Go through the entries below. Copy each line in which "label" appears.

┌──

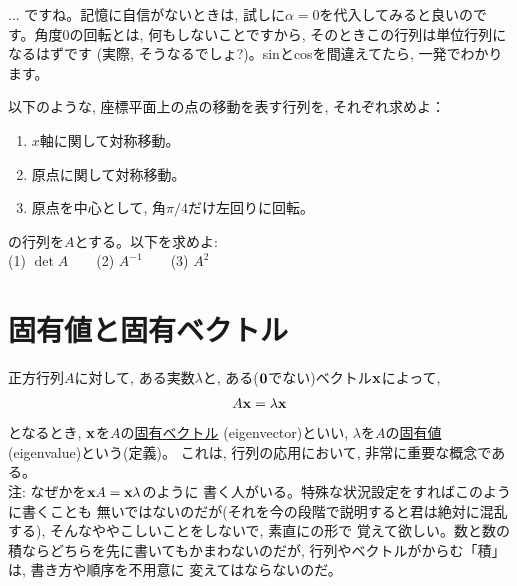 \begin{faq}{\small{}
... ですね。記憶に自信がないときは, 
試しに$\alpha=0$を代入してみると良いのです。角度0の回転とは,
 何もしないことですから, そのときこの行列は単位行列になるはずです
(実際, そうなるでしょ?)。sinとcosを間違えてたら, 一発でわかります。}\end{faq}

\begin{q}\label{q:matrix_lintrans2D4} 以下のような, 座標平面上の点の移動を表す行列を, それぞれ求めよ：
\begin{enumerate}
\item $x$軸に関して対称移動。
\item 原点に関して対称移動。
\item 原点を中心として, 角$\pi/4$だけ左回りに回転。
\end{enumerate}\end{q}
\mv

\begin{q}\label{q:matrix_lintrans2D6} の行列を$A$とする。以下を求めよ:\\
(1) $\det A$　　(2) $A^{-1}$　　(3) $A^2$\end{q}
\vv






\section{固有値と固有ベクトル}

正方行列$A$に対して, ある実数$\lambda$と, ある(${\bf 0}$でない)ベクトル${\bf x}$によって, 
\begin{eqnarray}
A{\bf x}=\lambda {\bf x}\label{eq:def_eigenvec}
\end{eqnarray}
となるとき, ${\bf x}$を$A$の\underline{固有ベクトル} (eigenvector)といい, 
$\lambda$を$A$の\underline{固有値} (eigenvalue)という(定義)。
これは, 行列の応用において, 非常に重要な概念である。\\

{\small 注: なぜかを${\bf x}A={\bf x}\lambda$のように
書く人がいる。特殊な状況設定をすればこのように書くことも
無いではないのだが(それを今の段階で説明すると君は絶対に混乱する), 
そんなややこしいことをしないで, 素直にの形で
覚えて欲しい。数と数の積ならどちらを先に書いてもかまわないのだが, 
行列やベクトルがからむ「積」は, 書き方や順序を不用意に
変えてはならないのだ。}

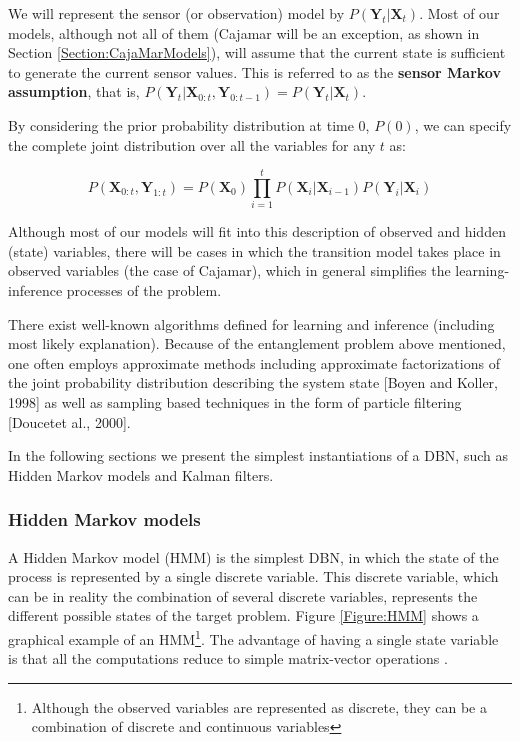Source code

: We will represent the sensor (or observation) model by $P(\bm Y_t|\bm X_t)$. Most of our models, although not all of them (Cajamar will be an exception, as shown in Section \ref{Section:CajaMarModels}), will assume that the current state is sufficient to generate the current sensor values. This is referred to as the \textbf{sensor Markov assumption}, that is, $P(\bm Y_t|\bm X_{0:t}, \bm Y_{0:t-1}) = P(\bm Y_t|\bm X_t)$.

By considering the prior probability distribution at time $0$, $P(0)$, we can specify the complete joint distribution over all the variables for any $t$ as:

\begin{equation}
P(\bm X_{0:t},\bm Y_{1:t}) = P(\bm X_0) \prod_{i=1}^t{P(\bm X_i| \bm X_{i-1})P(\bm Y_i|\bm X_i)}
\end{equation}

Although most of our models will fit into this description of observed and hidden (state) variables, there will be cases in which the transition model takes place in observed variables (the case of Cajamar), which in general simplifies the learning-inference processes of the problem.

There exist well-known algorithms defined for learning and inference (including most likely explanation). Because of the entanglement problem above mentioned, one often employs approximate methods including approximate factorizations of the joint probability distribution describing the system state [Boyen and Koller, 1998] as well as sampling based techniques in the form of particle filtering [Doucetet al., 2000].

In the following sections we present the simplest instantiations of a DBN, such as Hidden Markov models and Kalman filters.

\subsubsection*{Hidden Markov models}
A Hidden Markov model (HMM) is the simplest DBN, in which the state of the process is represented by a single discrete variable. This discrete variable, which can be in reality the combination of several discrete variables, represents the different possible states of the target problem. Figure \ref{Figure:HMM} shows a graphical example of an HMM\footnote{Although the observed variables are represented as discrete, they can be a combination of discrete and continuous variables}. The advantage of having a single state variable is that all the computations reduce to simple matrix-vector operations .

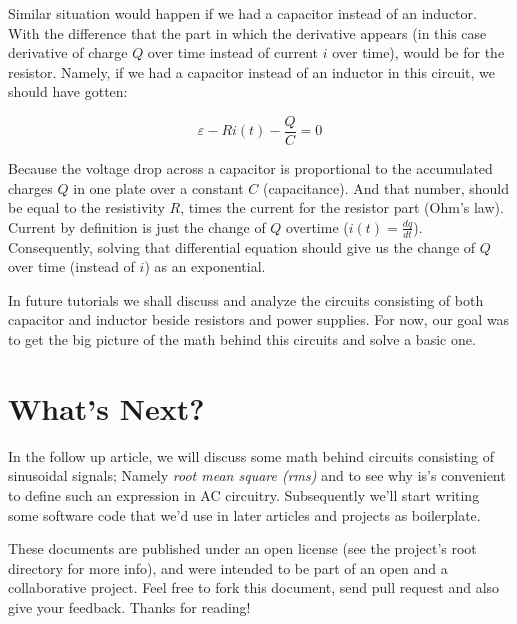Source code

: \documentclass{article}
\begin{document}
	Similar situation would happen if we had a capacitor instead of an inductor. With the difference that the part in which the derivative appears (in this case derivative of charge $Q$ over time instead of current $i$ over time), would be for the resistor. Namely, if we had a capacitor instead of an inductor in this circuit, we should have gotten:
	
	$$\varepsilon - Ri(t) - \frac{Q}{C} = 0 $$
	
	Because the voltage drop across a capacitor is proportional to the accumulated charges $Q$ in one plate over a constant $C$ (capacitance). And that number, should be equal to the resistivity  $R$, times the current for the resistor part (Ohm's law). Current by definition is just the change of $Q$ overtime ($i(t) = \frac{dq}{dt}$). Consequently, solving that differential equation should give us the change of $Q$ over time (instead of $i$) as an exponential.
	
	In future tutorials we shall discuss and analyze the circuits consisting of both capacitor and inductor beside resistors and power supplies. For now, our goal was to get the big picture of the math behind this circuits and solve a basic one.
	
	\section{What's Next?}
	In the follow up article, we will discuss some math behind circuits consisting of sinusoidal signals; Namely \textit{root mean square (rms)} and to see why is's convenient to define such an expression in AC circuitry. Subsequently we'll start writing some software code that we'd use in later articles and projects as boilerplate.
	
	These documents are published under an open license (see the project's root directory for more info), and were intended to be part of an open and a collaborative project. Feel free to fork this document, send pull request and also give your feedback. Thanks for reading!
	
\end{document}
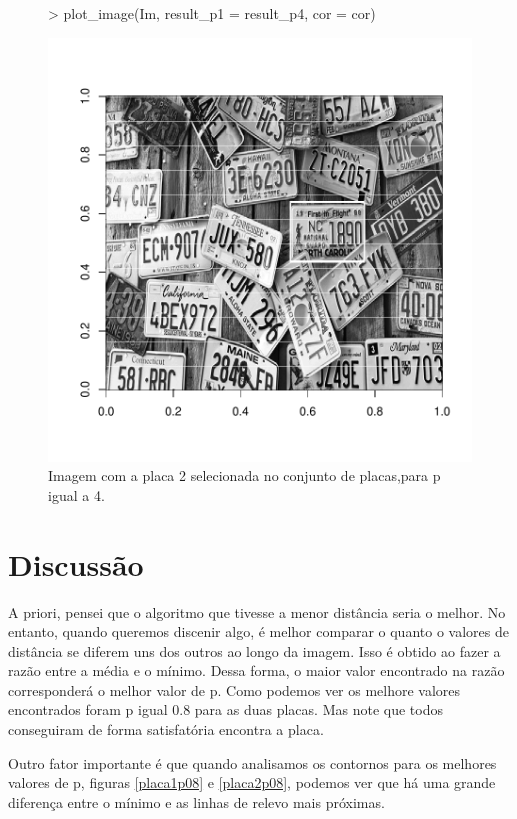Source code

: \documentclass[12pt]{article}
\begin{document}
\begin{figure}
\centering
\begin{Schunk}
\begin{Sinput}
> plot_image(Im, result_p1 = result_p4, cor = cor)
\end{Sinput}
\end{Schunk}
\includegraphics{template_matching-028}
\caption{Imagem com a placa 2 selecionada no conjunto de placas,para p igual a 4.}
\label{placa2selecionada}
\end{figure}

\section{Discussão}
    \par A priori, pensei que o algoritmo que tivesse a menor distância seria o melhor. No entanto, quando queremos discenir algo, é melhor comparar o quanto o valores de distância se diferem uns dos outros ao longo da imagem. Isso é obtido ao fazer a razão entre a média e o mínimo. Dessa forma, o maior valor encontrado na razão corresponderá o melhor valor de p.  Como podemos ver os melhore valores encontrados foram p igual 0.8 para as duas placas. Mas note que todos conseguiram de forma satisfatória encontra a placa. 
    
    \par Outro fator importante é que quando analisamos os contornos para os melhores valores de p, figuras \ref{placa1p08} e \ref{placa2p08}, podemos ver que há uma grande diferença entre o mínimo e as linhas de relevo mais próximas.
    
\end{document}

└──

■ RESULT OF THIS EXERCISE:
\begin{q}\label{q:matrix_lintrans2D4} 以下のような, 座標平面上の点の移動を表す行列を, それぞれ求めよ：
\begin{q}\label{q:matrix_lintrans2D6} の行列を$A$とする。以下を求めよ:\\
A{\bf x}=\lambda {\bf x}\label{eq:def_eigenvec}
\label{placa2selecionada}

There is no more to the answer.